Heavy spending on artificial intelligence could widen economic outcomes and hit lower-quality loans, the firm says.
One of the world’s largest bond investors is warning that a painful stretch of loan defaults has begun, and that the enormous sums companies are borrowing to build artificial intelligence are making it worse. Pacific Investment Management Co. (Pimco) laid out the warning on Wednesday, June 10, in its latest annual long-term outlook report.
The message was blunt.
“The default cycle is reasserting itself, and we expect significantly higher losses in lower-quality credit such as leveraged and private direct lending,” wrote Daniel Ivascyn, the firm’s chief investment officer, along with colleagues Richard Clarida and Andrew Balls. The firm said plainly that “the credit loss cycle is upon us.”
This is not a minor voice. Pimco manages approximately $2.3 trillion in assets, making it one of the largest fixed-income investors in the world. When a firm that size says losses are coming, lenders and investors listen.

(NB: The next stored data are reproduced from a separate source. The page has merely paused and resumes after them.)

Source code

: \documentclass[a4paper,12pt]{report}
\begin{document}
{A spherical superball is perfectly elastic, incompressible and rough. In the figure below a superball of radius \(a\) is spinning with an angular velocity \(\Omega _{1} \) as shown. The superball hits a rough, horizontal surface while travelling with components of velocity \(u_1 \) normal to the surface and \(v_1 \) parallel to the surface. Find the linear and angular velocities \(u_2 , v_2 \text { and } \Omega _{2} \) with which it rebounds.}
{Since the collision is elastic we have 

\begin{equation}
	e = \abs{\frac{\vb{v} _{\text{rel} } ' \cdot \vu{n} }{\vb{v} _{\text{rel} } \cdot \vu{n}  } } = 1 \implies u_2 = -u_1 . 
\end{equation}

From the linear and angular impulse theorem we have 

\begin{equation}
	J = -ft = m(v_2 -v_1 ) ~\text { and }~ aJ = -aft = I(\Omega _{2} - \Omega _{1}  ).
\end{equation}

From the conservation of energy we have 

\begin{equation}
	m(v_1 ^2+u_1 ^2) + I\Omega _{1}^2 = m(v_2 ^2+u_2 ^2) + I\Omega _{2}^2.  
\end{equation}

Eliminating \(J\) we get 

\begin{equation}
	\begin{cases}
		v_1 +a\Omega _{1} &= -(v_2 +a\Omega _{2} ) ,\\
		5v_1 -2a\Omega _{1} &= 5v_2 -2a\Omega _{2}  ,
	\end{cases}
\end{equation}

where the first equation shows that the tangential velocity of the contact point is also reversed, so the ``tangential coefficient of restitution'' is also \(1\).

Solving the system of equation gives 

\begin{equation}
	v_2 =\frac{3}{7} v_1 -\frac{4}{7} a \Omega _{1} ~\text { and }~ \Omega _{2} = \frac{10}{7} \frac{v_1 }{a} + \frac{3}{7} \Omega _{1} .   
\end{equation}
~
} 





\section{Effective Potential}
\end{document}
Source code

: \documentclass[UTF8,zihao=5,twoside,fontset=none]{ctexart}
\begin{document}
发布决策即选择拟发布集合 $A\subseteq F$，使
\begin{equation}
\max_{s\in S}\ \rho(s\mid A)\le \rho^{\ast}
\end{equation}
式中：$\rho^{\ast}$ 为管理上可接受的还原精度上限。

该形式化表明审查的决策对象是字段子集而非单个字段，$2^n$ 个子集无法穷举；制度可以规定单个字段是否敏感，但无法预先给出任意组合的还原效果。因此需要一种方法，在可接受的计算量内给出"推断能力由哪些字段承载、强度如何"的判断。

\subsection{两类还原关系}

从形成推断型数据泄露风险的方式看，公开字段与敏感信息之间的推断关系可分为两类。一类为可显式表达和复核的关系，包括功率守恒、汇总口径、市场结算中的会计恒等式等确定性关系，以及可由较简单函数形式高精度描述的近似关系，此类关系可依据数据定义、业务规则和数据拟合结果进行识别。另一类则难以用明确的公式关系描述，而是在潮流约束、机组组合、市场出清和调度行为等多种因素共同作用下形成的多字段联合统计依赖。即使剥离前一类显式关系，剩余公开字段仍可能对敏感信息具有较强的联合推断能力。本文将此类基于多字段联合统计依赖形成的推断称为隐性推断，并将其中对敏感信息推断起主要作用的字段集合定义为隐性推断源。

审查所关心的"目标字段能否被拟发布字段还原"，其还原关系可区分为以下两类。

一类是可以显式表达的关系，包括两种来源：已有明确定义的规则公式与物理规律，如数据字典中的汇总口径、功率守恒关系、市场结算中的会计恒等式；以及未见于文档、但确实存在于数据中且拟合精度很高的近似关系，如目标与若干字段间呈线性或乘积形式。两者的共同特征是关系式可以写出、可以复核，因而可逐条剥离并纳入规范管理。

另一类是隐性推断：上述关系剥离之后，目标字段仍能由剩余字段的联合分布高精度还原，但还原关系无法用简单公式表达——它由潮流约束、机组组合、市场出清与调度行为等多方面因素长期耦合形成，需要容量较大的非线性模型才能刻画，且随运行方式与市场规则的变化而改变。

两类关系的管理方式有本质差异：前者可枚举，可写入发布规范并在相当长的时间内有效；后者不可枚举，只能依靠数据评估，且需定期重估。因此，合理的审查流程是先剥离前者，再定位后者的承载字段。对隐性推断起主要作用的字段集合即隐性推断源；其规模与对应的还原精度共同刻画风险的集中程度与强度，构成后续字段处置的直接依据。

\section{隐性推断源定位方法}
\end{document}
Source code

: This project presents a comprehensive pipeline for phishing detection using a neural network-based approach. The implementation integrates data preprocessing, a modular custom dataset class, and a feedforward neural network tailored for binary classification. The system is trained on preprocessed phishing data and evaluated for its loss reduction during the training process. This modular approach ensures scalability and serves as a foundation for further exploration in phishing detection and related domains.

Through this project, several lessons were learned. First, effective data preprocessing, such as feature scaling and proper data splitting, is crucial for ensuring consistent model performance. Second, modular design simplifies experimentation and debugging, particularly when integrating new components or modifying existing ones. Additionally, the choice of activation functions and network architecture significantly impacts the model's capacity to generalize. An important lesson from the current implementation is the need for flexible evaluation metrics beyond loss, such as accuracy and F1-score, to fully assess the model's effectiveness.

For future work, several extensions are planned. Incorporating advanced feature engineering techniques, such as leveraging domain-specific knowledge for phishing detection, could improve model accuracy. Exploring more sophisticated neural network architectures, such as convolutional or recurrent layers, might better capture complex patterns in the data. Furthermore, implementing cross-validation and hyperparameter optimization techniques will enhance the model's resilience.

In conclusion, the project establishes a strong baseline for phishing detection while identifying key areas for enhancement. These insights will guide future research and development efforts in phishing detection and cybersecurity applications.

To understand the warning, it helps to define the terms. Leveraged loans are loans made to companies that already carry heavy debt. Private direct lending, often called private credit, is when investment funds rather than banks lend money directly to mid-sized businesses. Both areas have ballooned over the past decade as investors chased higher returns, and Pimco says underwriting standards loosened along the way.
In other words, lenders got less careful about who they handed money to.
Now the bill is starting to come due. Pimco expects those weaker corners of the market to face a wave of defaults as companies struggle to keep up with their debts.
The artificial intelligence boom is a central part of the story, and not in the way most headlines frame it. Pimco estimates that AI-related debt issuance is running at roughly $100 billion every quarter. The companies building the massive data centers behind AI are increasingly financing those projects with borrowed money rather than cash on hand. Capital spending is surging while free cash flow moves in the opposite direction.
Pimco’s view is that this buildout could widen the gap between winners and losers over the next several years, leaving weaker, more heavily indebted borrowers exposed.
There is a warning sign that most people are missing, according to Pimco.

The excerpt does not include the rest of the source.